A Greenhouse-Scale Photosynthetic Microbial Bioreactor for Carbon Sequestration in Magnesium Carbonate Minerals

A cyanobacteria dominated consortium collected from an alkaline wetland located near Atlin, British Columbia, Canada accelerated the precipitation of platy hydromagnesite [Mg-5(CO3)(4)(OH)(2)center dot 4H(2)O] in a linear flow-through experimental model wetland. The concentration of magnesium decreased rapidly within 2 m of the inflow point of the 10-m-long (similar to 1.5 m(2)) bioreactor. The change in water chemistry was monitored over two months along the length of the channel.
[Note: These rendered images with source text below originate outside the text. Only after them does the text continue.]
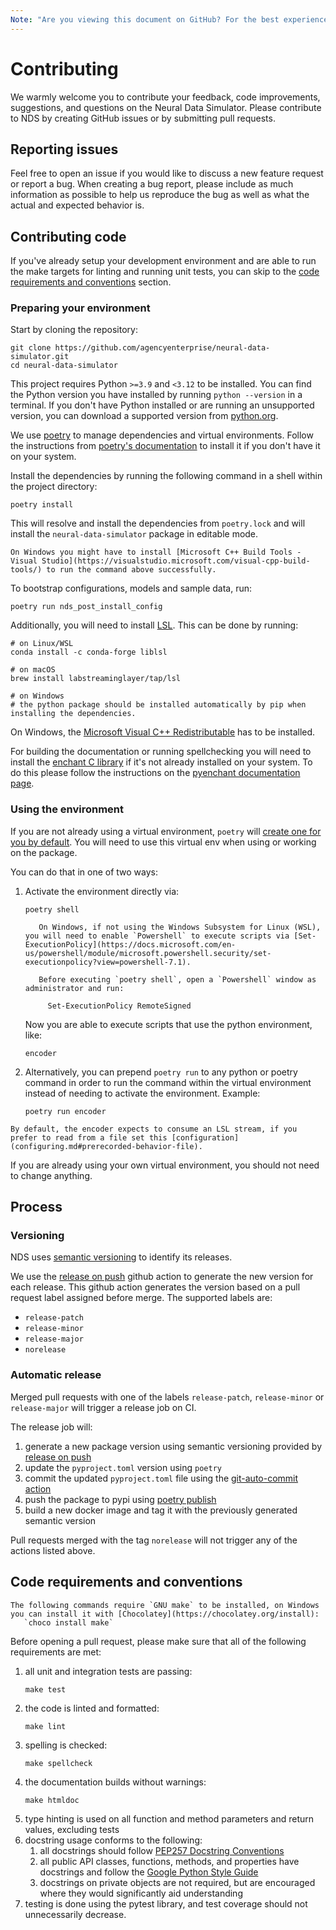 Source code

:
 ```yaml
---
Note: "Are you viewing this document on GitHub? For the best experience, view it on the website https://agencyenterprise.github.io/neural-data-simulator/contributing.html."
---
```


# Contributing

We warmly welcome you to contribute your feedback, code improvements, suggestions, and questions on the Neural Data Simulator.
Please contribute to NDS by creating GitHub issues or by submitting pull requests.

## Reporting issues

Feel free to open an issue if you would like to discuss a new feature request or report a bug. When creating a bug report, please include as much information as possible to help us reproduce the bug as well as what the actual and expected behavior is.

## Contributing code

If you've already setup your development environment and are able to run the make targets for linting and running unit tests, you can skip to the [code requirements and conventions](#code-requirements-and-conventions) section.

### Preparing your environment

Start by cloning the repository:

```
git clone https://github.com/agencyenterprise/neural-data-simulator.git
cd neural-data-simulator
```

This project requires Python `>=3.9` and `<3.12` to be installed. You can find the Python version you have installed by running `python --version` in a terminal. If you don't have Python installed or are running an unsupported version, you can download a supported version from [python.org](https://www.python.org/downloads/).

We use [poetry](https://python-poetry.org/) to manage dependencies and virtual environments. Follow the instructions from [poetry's documentation](https://python-poetry.org/docs/#installation) to install it if you don't have it on your system.

Install the dependencies by running the following command in a shell within the project directory:

```
poetry install
```

This will resolve and install the dependencies from `poetry.lock` and will install the `neural-data-simulator` package in editable mode.

```{note}
On Windows you might have to install [Microsoft C++ Build Tools - Visual Studio](https://visualstudio.microsoft.com/visual-cpp-build-tools/) to run the command above successfully.
```

To bootstrap configurations, models and sample data, run:

```
poetry run nds_post_install_config
```

Additionally, you will need to install [LSL](https://labstreaminglayer.readthedocs.io/index.html). This can be done by running:

```
# on Linux/WSL
conda install -c conda-forge liblsl

# on macOS
brew install labstreaminglayer/tap/lsl

# on Windows
# the python package should be installed automatically by pip when installing the dependencies.
```

On Windows, the [Microsoft Visual C++ Redistributable](https://learn.microsoft.com/en-us/cpp/windows/latest-supported-vc-redist?view=msvc-170) has to be installed.

For building the documentation or running spellchecking you will need to install the [enchant C library](https://abiword.github.io/enchant/) if it's not already installed on your system. To do this please follow the instructions on the [pyenchant documentation page](https://pyenchant.github.io/pyenchant/install.html#installing-the-enchant-c-library).

### Using the environment

If you are not already using a virtual environment, `poetry` will [create one for you by default](https://python-poetry.org/docs/basic-usage/#using-your-virtual-environment). You will need to use this virtual env when using or working on the package.

You can do that in one of two ways:

1.  Activate the environment directly via:

    ```
    poetry shell
    ```

    ```{note}
       On Windows, if not using the Windows Subsystem for Linux (WSL), you will need to enable `Powershell` to execute scripts via [Set-ExecutionPolicy](https://docs.microsoft.com/en-us/powershell/module/microsoft.powershell.security/set-executionpolicy?view=powershell-7.1).

       Before executing `poetry shell`, open a `Powershell` window as administrator and run:

         Set-ExecutionPolicy RemoteSigned

    ```

    Now you are able to execute scripts that use the python environment, like:

    ```
    encoder
    ```

2.  Alternatively, you can prepend `poetry run` to any python or poetry command in order to run the command within the virtual environment instead of needing to activate the environment. Example:
    ```
    poetry run encoder
    ```

```{note}
By default, the encoder expects to consume an LSL stream, if you prefer to read from a file set this [configuration](configuring.md#prerecorded-behavior-file).
```

If you are already using your own virtual environment, you should not need to change anything.

## Process

### Versioning

NDS uses [semantic versioning](https://en.wikipedia.org/wiki/Software_versioning#Semantic_versioning) to identify its releases.

We use the [release on push](https://github.com/rymndhng/release-on-push-action/tree/master/) github action to generate the new version for each release. This github action generates the version based on a pull request label assigned before merge. The supported labels are:

- `release-patch`
- `release-minor`
- `release-major`
- `norelease`

### Automatic release

Merged pull requests with one of the labels `release-patch`, `release-minor` or `release-major` will trigger a release job on CI.

The release job will:

1. generate a new package version using semantic versioning provided by [release on push](https://github.com/rymndhng/release-on-push-action/tree/master/)
1. update the `pyproject.toml` version using `poetry`
1. commit the updated `pyproject.toml` file using the [git-auto-commit action](https://github.com/stefanzweifel/git-auto-commit-action/tree/v4/)
1. push the package to pypi using [poetry publish](https://github.com/JRubics/poetry-publish)
1. build a new docker image and tag it with the previously generated semantic version

Pull requests merged with the tag `norelease` will not trigger any of the actions listed above.

## Code requirements and conventions

```{note}
The following commands require `GNU make` to be installed, on Windows you can install it with [Chocolatey](https://chocolatey.org/install):
   `choco install make`
```

Before opening a pull request, please make sure that all of the following requirements are met:

1. all unit and integration tests are passing:
   ```
   make test
   ```
2. the code is linted and formatted:
   ```
   make lint
   ```
3. spelling is checked:
   ```
   make spellcheck
   ```
4. the documentation builds without warnings:
   ```
   make htmldoc
   ```
5. type hinting is used on all function and method parameters and return values, excluding tests
6. docstring usage conforms to the following:
   1. all docstrings should follow [PEP257 Docstring Conventions](https://peps.python.org/pep-0257/)
   2. all public API classes, functions, methods, and properties have docstrings and follow the [Google Python Style Guide](https://google.github.io/styleguide/pyguide.html#38-comments-and-docstrings)
   3. docstrings on private objects are not required, but are encouraged where they would significantly aid understanding
7. testing is done using the pytest library, and test coverage should not unnecessarily decrease.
Carbonate mineralization was associated with extra-cellular polymeric substances in the nutrient-rich upstream portion of the bioreactor, while the lower part of the system, which lacked essential nutrients, did not exhibit any hydromagnesite precipitation. A mass balance calculation using the water chemistry data produced a carbon sequestration rate of 33.34 t of C/ha per year. Amendment of the nutrient deficiency would intuitively allow for increased carbonation activity. Optimization of this process will have application as a sustainable mining practice by mediating magnesium carbonate precipitation in ultramafic mine tailings storage facilities.